# [RECORD EXTRACTS]
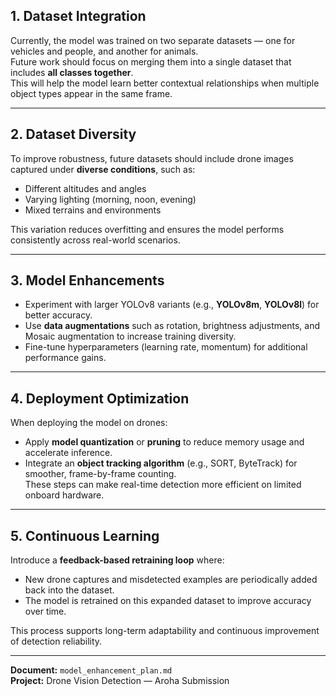 ## 1. Dataset Integration
Currently, the model was trained on two separate datasets — one for vehicles and people, and another for animals.  
Future work should focus on merging them into a single dataset that includes **all classes together**.  
This will help the model learn better contextual relationships when multiple object types appear in the same frame.

---

## 2. Dataset Diversity
To improve robustness, future datasets should include drone images captured under **diverse conditions**, such as:
- Different altitudes and angles  
- Varying lighting (morning, noon, evening)  
- Mixed terrains and environments  

This variation reduces overfitting and ensures the model performs consistently across real-world scenarios.

---

## 3. Model Enhancements
- Experiment with larger YOLOv8 variants (e.g., **YOLOv8m**, **YOLOv8l**) for better accuracy.  
- Use **data augmentations** such as rotation, brightness adjustments, and Mosaic augmentation to increase training diversity.  
- Fine-tune hyperparameters (learning rate, momentum) for additional performance gains.

---

## 4. Deployment Optimization
When deploying the model on drones:
- Apply **model quantization** or **pruning** to reduce memory usage and accelerate inference.  
- Integrate an **object tracking algorithm** (e.g., SORT, ByteTrack) for smoother, frame-by-frame counting.  
These steps can make real-time detection more efficient on limited onboard hardware.

---

## 5. Continuous Learning
Introduce a **feedback-based retraining loop** where:
- New drone captures and misdetected examples are periodically added back into the dataset.  
- The model is retrained on this expanded dataset to improve accuracy over time.  

This process supports long-term adaptability and continuous improvement of detection reliability.

---

**Document:** `model_enhancement_plan.md`  
**Project:** Drone Vision Detection — Aroha Submission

# [EXERCISE REQUIREMENTS]
Restate the whole listing word for word. Omit the pictures.

# [TASK RESULT]
 ## 1. Dataset Integration
Currently, the model was trained on two separate datasets — one for vehicles and people, and another for animals.  
Future work should focus on merging them into a single dataset that includes **all classes together**.  
This will help the model learn better contextual relationships when multiple object types appear in the same frame.

---

## 2. Dataset Diversity
To improve robustness, future datasets should include drone images captured under **diverse conditions**, such as:
- Different altitudes and angles  
- Varying lighting (morning, noon, evening)  
- Mixed terrains and environments  

This variation reduces overfitting and ensures the model performs consistently across real-world scenarios.

---

## 3. Model Enhancements
- Experiment with larger YOLOv8 variants (e.g., **YOLOv8m**, **YOLOv8l**) for better accuracy.  
- Use **data augmentations** such as rotation, brightness adjustments, and Mosaic augmentation to increase training diversity.  
- Fine-tune hyperparameters (learning rate, momentum) for additional performance gains.

---

## 4. Deployment Optimization
When deploying the model on drones:
- Apply **model quantization** or **pruning** to reduce memory usage and accelerate inference.  
- Integrate an **object tracking algorithm** (e.g., SORT, ByteTrack) for smoother, frame-by-frame counting.  
These steps can make real-time detection more efficient on limited onboard hardware.

---

## 5. Continuous Learning
Introduce a **feedback-based retraining loop** where:
- New drone captures and misdetected examples are periodically added back into the dataset.  
- The model is retrained on this expanded dataset to improve accuracy over time.  

This process supports long-term adaptability and continuous improvement of detection reliability.

---

**Document:** `model_enhancement_plan.md`  
**Project:** Drone Vision Detection — Aroha Submission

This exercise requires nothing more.